Evidently the student body at Broadway High School is up in arms that some students were asked not to fly the Confederate flag. The DNR's story, which (oddly enough) omitted the information that some of the flag wavers were yelling the n-bomb and "dirty Mexican" at minority students, generated over three hundred comments, most of which "proved" that the Civil War was not about slavery and therefore the Confederate flag ought not to be offensive to minorities.
My favorite comment was #119:
"Slavery was a more complex institution than what text books are teaching these kids. Beatings did occur, but so did the task system in which slaves were allowed to have a somewhat autonomous existence. Rapes also occurred, but so did playtime between black and white children. Furthermore the South that we all know and love has been significantly shaped African influences. There would be no front porches on our houses if it weren't for the influence of African architecture. We would not eat sweet potatoes, rice, or okra without the influence of African cuisine. Bluegrass music wouldn't be what it is without the banjo, a traditionally African instrument."
The commentator is right to note that slavery was a complex institution that is glossed over in most history textbooks (Bailey being a notable exception). But note the equivalencies. I guess black and white playtime balances out the whole beatings and rape thing. And don't porches, okra, and banjos tip things into the good column?

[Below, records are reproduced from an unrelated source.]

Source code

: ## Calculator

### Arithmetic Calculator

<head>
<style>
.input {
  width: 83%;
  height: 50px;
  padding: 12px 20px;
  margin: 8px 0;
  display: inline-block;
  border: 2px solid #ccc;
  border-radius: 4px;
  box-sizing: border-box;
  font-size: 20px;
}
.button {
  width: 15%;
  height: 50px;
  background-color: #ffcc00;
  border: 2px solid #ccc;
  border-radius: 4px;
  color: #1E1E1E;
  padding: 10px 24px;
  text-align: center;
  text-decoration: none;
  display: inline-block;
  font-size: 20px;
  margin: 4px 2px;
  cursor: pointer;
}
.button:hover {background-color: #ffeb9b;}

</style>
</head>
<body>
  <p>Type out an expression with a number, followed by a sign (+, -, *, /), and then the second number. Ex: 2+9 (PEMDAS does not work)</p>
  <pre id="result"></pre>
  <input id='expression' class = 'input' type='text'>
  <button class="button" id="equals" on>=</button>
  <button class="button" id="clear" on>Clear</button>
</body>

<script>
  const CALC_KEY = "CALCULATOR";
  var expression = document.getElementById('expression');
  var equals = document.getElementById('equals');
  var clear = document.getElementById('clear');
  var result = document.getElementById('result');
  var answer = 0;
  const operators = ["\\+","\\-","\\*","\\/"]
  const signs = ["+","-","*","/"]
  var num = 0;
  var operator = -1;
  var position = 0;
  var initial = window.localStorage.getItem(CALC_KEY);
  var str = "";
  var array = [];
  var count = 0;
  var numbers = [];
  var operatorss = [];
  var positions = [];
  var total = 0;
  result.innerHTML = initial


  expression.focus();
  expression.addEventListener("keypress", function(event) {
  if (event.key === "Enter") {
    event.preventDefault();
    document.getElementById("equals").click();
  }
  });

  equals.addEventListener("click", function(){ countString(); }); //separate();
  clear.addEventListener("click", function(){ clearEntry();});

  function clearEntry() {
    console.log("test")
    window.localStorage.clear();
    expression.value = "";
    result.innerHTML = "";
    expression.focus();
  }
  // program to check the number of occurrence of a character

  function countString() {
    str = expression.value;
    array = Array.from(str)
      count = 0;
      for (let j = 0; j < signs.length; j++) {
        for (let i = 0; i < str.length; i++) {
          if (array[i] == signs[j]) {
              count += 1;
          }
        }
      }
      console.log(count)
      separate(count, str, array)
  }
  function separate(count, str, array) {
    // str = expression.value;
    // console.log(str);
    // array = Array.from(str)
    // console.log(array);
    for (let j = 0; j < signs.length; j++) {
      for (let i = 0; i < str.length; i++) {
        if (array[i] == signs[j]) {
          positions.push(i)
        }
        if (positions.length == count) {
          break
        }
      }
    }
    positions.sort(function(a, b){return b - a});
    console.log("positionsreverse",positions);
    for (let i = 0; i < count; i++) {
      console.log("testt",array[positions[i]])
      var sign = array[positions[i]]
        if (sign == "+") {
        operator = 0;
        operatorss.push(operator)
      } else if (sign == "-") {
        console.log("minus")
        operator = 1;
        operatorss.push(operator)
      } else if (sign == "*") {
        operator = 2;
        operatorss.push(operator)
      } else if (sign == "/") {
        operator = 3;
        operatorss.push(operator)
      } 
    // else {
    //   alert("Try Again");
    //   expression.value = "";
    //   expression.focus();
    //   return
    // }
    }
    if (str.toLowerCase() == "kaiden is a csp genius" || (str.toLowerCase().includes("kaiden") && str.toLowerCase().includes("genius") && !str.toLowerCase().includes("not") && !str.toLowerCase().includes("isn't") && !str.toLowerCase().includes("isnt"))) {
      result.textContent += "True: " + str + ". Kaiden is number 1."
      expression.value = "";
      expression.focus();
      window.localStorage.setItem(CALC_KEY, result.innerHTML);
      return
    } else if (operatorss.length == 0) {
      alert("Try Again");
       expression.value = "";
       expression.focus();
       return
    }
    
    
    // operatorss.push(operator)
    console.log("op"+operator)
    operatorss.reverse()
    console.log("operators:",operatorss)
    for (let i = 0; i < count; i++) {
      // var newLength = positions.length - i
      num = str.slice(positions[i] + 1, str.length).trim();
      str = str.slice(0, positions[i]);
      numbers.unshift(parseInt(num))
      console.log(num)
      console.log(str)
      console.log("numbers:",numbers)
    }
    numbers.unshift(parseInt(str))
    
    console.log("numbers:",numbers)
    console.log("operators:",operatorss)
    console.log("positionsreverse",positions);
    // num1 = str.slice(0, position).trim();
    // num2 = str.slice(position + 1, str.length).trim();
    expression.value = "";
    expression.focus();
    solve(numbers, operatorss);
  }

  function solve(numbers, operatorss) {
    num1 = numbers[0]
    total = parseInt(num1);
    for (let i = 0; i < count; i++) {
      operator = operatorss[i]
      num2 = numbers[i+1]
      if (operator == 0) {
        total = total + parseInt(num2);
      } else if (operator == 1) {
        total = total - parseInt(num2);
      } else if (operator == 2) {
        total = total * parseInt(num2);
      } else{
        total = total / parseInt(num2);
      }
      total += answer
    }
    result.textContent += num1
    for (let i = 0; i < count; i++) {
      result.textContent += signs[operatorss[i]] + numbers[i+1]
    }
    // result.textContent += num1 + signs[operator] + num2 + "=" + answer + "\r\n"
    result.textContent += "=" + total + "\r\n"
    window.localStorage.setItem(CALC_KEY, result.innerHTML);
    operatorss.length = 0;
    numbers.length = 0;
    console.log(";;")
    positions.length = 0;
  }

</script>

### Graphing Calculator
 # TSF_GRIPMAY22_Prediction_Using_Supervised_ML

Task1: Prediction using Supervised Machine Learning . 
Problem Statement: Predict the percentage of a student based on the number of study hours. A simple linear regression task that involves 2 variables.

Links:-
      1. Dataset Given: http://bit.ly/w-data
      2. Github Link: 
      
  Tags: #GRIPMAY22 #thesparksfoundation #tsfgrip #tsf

Aside from the issue of what the Civil War was about, there is the issue of student free speech. I'm disappointed that the article's author did not note that students do not have absolute First Amendment rights. There is a good summary of student speech case law here. I think Tinker is the most on point: Administrators can only ban symbolic speech (anti-war armbands or, as in this case, Confederate flags) if there a reasonable expectation by an adminstrator that the speech would "materially and substantially interfere with the requirements of appropriate discipline in the operation of the school" and/or the speech collides with "the rights of other students to be secure and be let alone." From the Tinker decision:
The school officials banned and sought to punish petitioners for a silent, passive expression of opinion, unaccompanied by any disorder or disturbance on the part of petitioners. There is here no evidence whatever of petitioners' interference, actual or nascent, with the schools' work or of collision with the rights of other students to be secure and to be let alone. Accordingly, this case does not concern speech or action that intrudes upon the work of the schools or the rights of other students.
Only a few of the 18,000 students in the school system wore the black armbands. Only five students were suspended for wearing them. There is no indication that the work of the schools or any class was disrupted. Outside the classrooms, a few students made hostile remarks to the children wearing armbands, but there were no threats or acts of violence on school premises.
The District Court concluded that the action of the school authorities was reasonable because it was based upon their fear of a disturbance from the wearing of the armbands. But, in our system, undifferentiated fear or apprehension of disturbance is not enough to overcome the right to freedom of expression. Any departure from absolute regimentation may cause trouble. Any variation from the majority's opinion may inspire fear. Any word spoken, in class, in the lunchroom, or on the campus, that deviates from the views of another person may start an argument or cause a disturbance. But our Constitution says we must take this risk, Terminiello v. Chicago, 337 U.S. 1 (1949); and our history says that it is this sort of hazardous freedom--this kind of openness--that is  the basis of our national strength and of the independence and vigor of Americans who grow up and live in this relatively permissive, often disputatious, society.
In order for the State in the person of school officials to justify prohibition of a particular expression of opinion, it must be able to show that its action was caused by something more than a mere desire to avoid the discomfort and unpleasantness that always accompany an unpopular viewpoint. Certainly where there is no finding and no showing that engaging in the forbidden conduct would "materially and substantially interfere with the requirements of appropriate discipline in the operation of the school," the prohibition cannot be sustained...
Although the particular case supported the students, the Tinker precedent has actually led to a diminuation of student free speech rights because the courts have shown great deference to school administrators' "reasonableness." If an administrator can articulate how they anticipate student speech disrupting the educational environment, then they have generally been on safe ground.
Critics have noted that allowing reactions to speech to influence whether the speech is acceptable amounts to ratification of a heckler's veto.
Pretend that the suspended students from Broadway have filed a lawsuit challenging their suspension. You are a judge hearing their case. Do you support the school administration or the suspended students? Explain your ruling and reasoning in the comments. Please use the Tinker guidelines.